Source code for ssapy_toolkit.Compute.sampling

"""
Sampling utilities.

This module provides a collection of small helper functions for random
sampling, including:

  * Sampling from sequences (with/without replacement)
  * Uniform scalar and array sampling
  * Gaussian (normal) scalar and array sampling
  * Log-normal, exponential, Poisson, binomial, Dirichlet, and
    multivariate normal sampling
  * Cached sigma perturbation generator for 6D state vectors (get_sigmas)

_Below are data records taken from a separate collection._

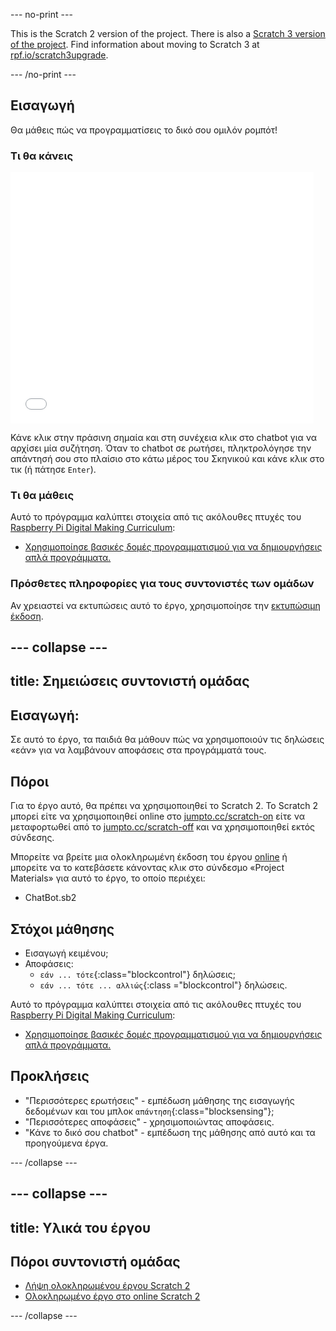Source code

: --- no-print ---

This is the Scratch 2 version of the project. There is also a [Scratch 3 version of the project](https://projects.raspberrypi.org/el-GR/projects/chatbot).
Find information about moving to Scratch 3 at [rpf.io/scratch3upgrade](https://rpf.io/scratch3upgrade).

--- /no-print ---

## Εισαγωγή

Θα μάθεις πώς να προγραμματίσεις το δικό σου ομιλόν ρομπότ!

### Τι θα κάνεις

<div class="scratch-preview">
  <iframe allowtransparency="true" width="485" height="402" src="//scratch.mit.edu/projects/embed/224726224/?autostart=false" frameborder="0"></iframe>
</div>

Κάνε κλικ στην πράσινη σημαία και στη συνέχεια κλικ στο chatbot για να αρχίσει μία συζήτηση. Όταν το chatbot σε ρωτήσει, πληκτρολόγησε την απάντησή σου στο πλαίσιο στο κάτω μέρος του Σκηνικού και κάνε κλικ στο τικ (ή πάτησε `Enter`).

### Τι θα μάθεις

Αυτό το πρόγραμμα καλύπτει στοιχεία από τις ακόλουθες πτυχές του [Raspberry Pi Digital Making Curriculum](http://rpf.io/curriculum):

+ [Χρησιμοποίησε βασικές δομές προγραμματισμού για να δημιουργήσεις απλά προγράμματα.](https://www.raspberrypi.org/curriculum/programming/creator)

### Πρόσθετες πληροφορίες για τους συντονιστές των ομάδων

Αν χρειαστεί να εκτυπώσεις αυτό το έργο, χρησιμοποίησε την [εκτυπώσιμη έκδοση](https://projects.raspberrypi.org/el-GR/projects/chatbot-scratch2/print).

--- collapse ---
---
title: Σημειώσεις συντονιστή ομάδας
---
## Εισαγωγή:

Σε αυτό το έργο, τα παιδιά θα μάθουν πώς να χρησιμοποιούν τις δηλώσεις «εάν» για να λαμβάνουν αποφάσεις στα προγράμματά τους.

## Πόροι

Για το έργο αυτό, θα πρέπει να χρησιμοποιηθεί το Scratch 2. Το Scratch 2 μπορεί είτε να χρησιμοποιηθεί online στο [jumpto.cc/scratch-on](http://jumpto.cc/scratch-on) είτε να μεταφορτωθεί από το [jumpto.cc/scratch-off](http://jumpto.cc/scratch-off) και να χρησιμοποιηθεί εκτός σύνδεσης.

Μπορείτε να βρείτε μια ολοκληρωμένη έκδοση του έργου [online](https://scratch.mit.edu/projects/224726224/#editor) ή μπορείτε να το κατεβάσετε κάνοντας κλικ στο σύνδεσμο «Project Materials» για αυτό το έργο, το οποίο περιέχει:

+ ChatBot.sb2

## Στόχοι μάθησης

+ Εισαγωγή κειμένου;
+ Αποφάσεις: 
    + `εάν ... τότε`{:class="blockcontrol"} δηλώσεις;
    + `εάν ... τότε ... αλλιώς`{:class ="blockcontrol"} δηλώσεις.

Αυτό το πρόγραμμα καλύπτει στοιχεία από τις ακόλουθες πτυχές του [Raspberry Pi Digital Making Curriculum](http://rpf.io/curriculum):

+ [Χρησιμοποίησε βασικές δομές προγραμματισμού για να δημιουργήσεις απλά προγράμματα.](https://www.raspberrypi.org/curriculum/programming/creator)

## Προκλήσεις

+ "Περισσότερες ερωτήσεις" - εμπέδωση μάθησης της εισαγωγής δεδομένων και του μπλοκ `απάντηση`{:class="blocksensing"};
+ "Περισσότερες αποφάσεις" - χρησιμοποιώντας αποφάσεις.
+ "Κάνε το δικό σου chatbot" - εμπέδωση της μάθησης από αυτό και τα προηγούμενα έργα.

--- /collapse ---

--- collapse ---
---
title: Υλικά του έργου
---
## Πόροι συντονιστή ομάδας

+ [Λήψη ολοκληρωμένου έργου Scratch 2](resources/ChatBot.sb2)
+ [Ολοκληρωμένο έργο στο online Scratch 2](https://scratch.mit.edu/projects/224726224/#editor)

--- /collapse ---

All random draws are implemented via NumPy's RNG.
"""

from __future__ import annotations

import os
import random
from pathlib import Path
from typing import Sequence, Optional

import numpy as np


# ---------------------------------------------------------------------
# Cache settings for get_sigmas
# ---------------------------------------------------------------------
ENV_VAR = "ssapy_toolkit_CACHE"
DEFAULT_FILE = "covariance_sigmas.npy"


# ---------------------------------------------------------------------
# Sequence sampling / simple random numbers
# ---------------------------------------------------------------------

[docs]
def sample_from_sequence(seq: Sequence, n: int, replacement: bool = False) -> np.ndarray:
    """
    Uniformly sample `n` elements from a sequence.

    Parameters
    ----------
    seq : Sequence
        The sequence to sample from.
    n : int
        Number of elements to sample.
    replacement : bool, default False
        If True, sample with replacement; otherwise without replacement.

    Returns
    -------
    np.ndarray
        Array of sampled elements.

    Notes
    -----
    This is a thin wrapper around numpy.random.choice with `p=None`
    (uniform discrete sampling over the sequence indices).
    """
    arr = np.array(seq)
    return np.random.choice(arr, size=n, replace=replacement)




[docs]
def rand_num(low: float = 0.0, high: float = 1.0) -> float:
    """
    Draw a single uniform random float in [low, high).

    Parameters
    ----------
    low : float, default 0.0
        Lower bound (inclusive).
    high : float, default 1.0
        Upper bound (exclusive).

    Returns
    -------
    float
        Uniform random number in [low, high).
    """
    return float(np.random.uniform(low, high, 1).astype("float64"))




[docs]
def shuffle(x: list) -> None:
    """
    Shuffle a list in-place using Python's built-in RNG.

    Parameters
    ----------
    x : list
        List to shuffle.

    Returns
    -------
    None
    """
    return random.shuffle(x)




[docs]
def random_arr(
    low: float = 0,
    high: float = 1,
    size: tuple = (1, 10),
    dtype: str = "float64",
) -> np.ndarray:
    """
    Generate a random array with specified bounds and size.

    Parameters
    ----------
    low : float, default 0
        Lower bound.
    high : float, default 1
        Upper bound (for floats) or inclusive upper bound (for ints).
    size : tuple, default (1, 10)
        Shape of the array.
    dtype : str, default 'float64'
        Data type. If 'int' is in the string, integer sampling is used.

    Returns
    -------
    np.ndarray
        Random array.
    """
    if "int" in dtype:
        return np.random.randint(low, high + 1, size, dtype=dtype)
    else:
        return np.random.uniform(low, high, size).astype(dtype)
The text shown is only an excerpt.